[Records from a data source]
● ● ● ● ● ● ●

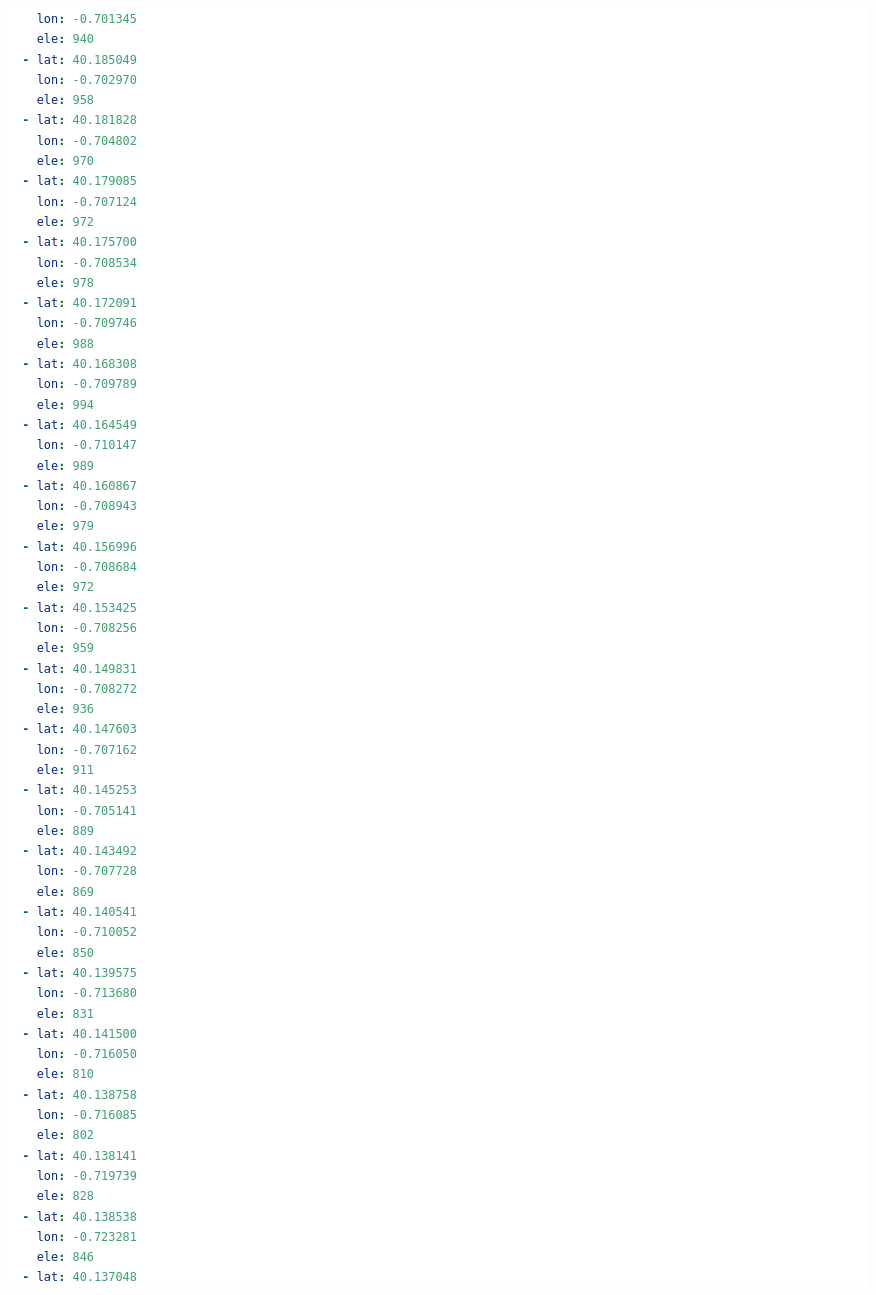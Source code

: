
 ```yaml
    lon: -0.701345
    ele: 940
  - lat: 40.185049
    lon: -0.702970
    ele: 958
  - lat: 40.181828
    lon: -0.704802
    ele: 970
  - lat: 40.179085
    lon: -0.707124
    ele: 972
  - lat: 40.175700
    lon: -0.708534
    ele: 978
  - lat: 40.172091
    lon: -0.709746
    ele: 988
  - lat: 40.168308
    lon: -0.709789
    ele: 994
  - lat: 40.164549
    lon: -0.710147
    ele: 989
  - lat: 40.160867
    lon: -0.708943
    ele: 979
  - lat: 40.156996
    lon: -0.708684
    ele: 972
  - lat: 40.153425
    lon: -0.708256
    ele: 959
  - lat: 40.149831
    lon: -0.708272
    ele: 936
  - lat: 40.147603
    lon: -0.707162
    ele: 911
  - lat: 40.145253
    lon: -0.705141
    ele: 889
  - lat: 40.143492
    lon: -0.707728
    ele: 869
  - lat: 40.140541
    lon: -0.710052
    ele: 850
  - lat: 40.139575
    lon: -0.713680
    ele: 831
  - lat: 40.141500
    lon: -0.716050
    ele: 810
  - lat: 40.138758
    lon: -0.716085
    ele: 802
  - lat: 40.138141
    lon: -0.719739
    ele: 828
  - lat: 40.138538
    lon: -0.723281
    ele: 846
  - lat: 40.137048
```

● ● ● ● ● ● ●

Problem ▸ Could you write out all the records exactly, without the pictures?

Result of the task ▸
Source code

:
 ```yaml
    lon: -0.701345
    ele: 940
  - lat: 40.185049
    lon: -0.702970
    ele: 958
  - lat: 40.181828
    lon: -0.704802
    ele: 970
  - lat: 40.179085
    lon: -0.707124
    ele: 972
  - lat: 40.175700
    lon: -0.708534
    ele: 978
  - lat: 40.172091
    lon: -0.709746
    ele: 988
  - lat: 40.168308
    lon: -0.709789
    ele: 994
  - lat: 40.164549
    lon: -0.710147
    ele: 989
  - lat: 40.160867
    lon: -0.708943
    ele: 979
  - lat: 40.156996
    lon: -0.708684
    ele: 972
  - lat: 40.153425
    lon: -0.708256
    ele: 959
  - lat: 40.149831
    lon: -0.708272
    ele: 936
  - lat: 40.147603
    lon: -0.707162
    ele: 911
  - lat: 40.145253
    lon: -0.705141
    ele: 889
  - lat: 40.143492
    lon: -0.707728
    ele: 869
  - lat: 40.140541
    lon: -0.710052
    ele: 850
  - lat: 40.139575
    lon: -0.713680
    ele: 831
  - lat: 40.141500
    lon: -0.716050
    ele: 810
  - lat: 40.138758
    lon: -0.716085
    ele: 802
  - lat: 40.138141
    lon: -0.719739
    ele: 828
  - lat: 40.138538
    lon: -0.723281
    ele: 846
  - lat: 40.137048
```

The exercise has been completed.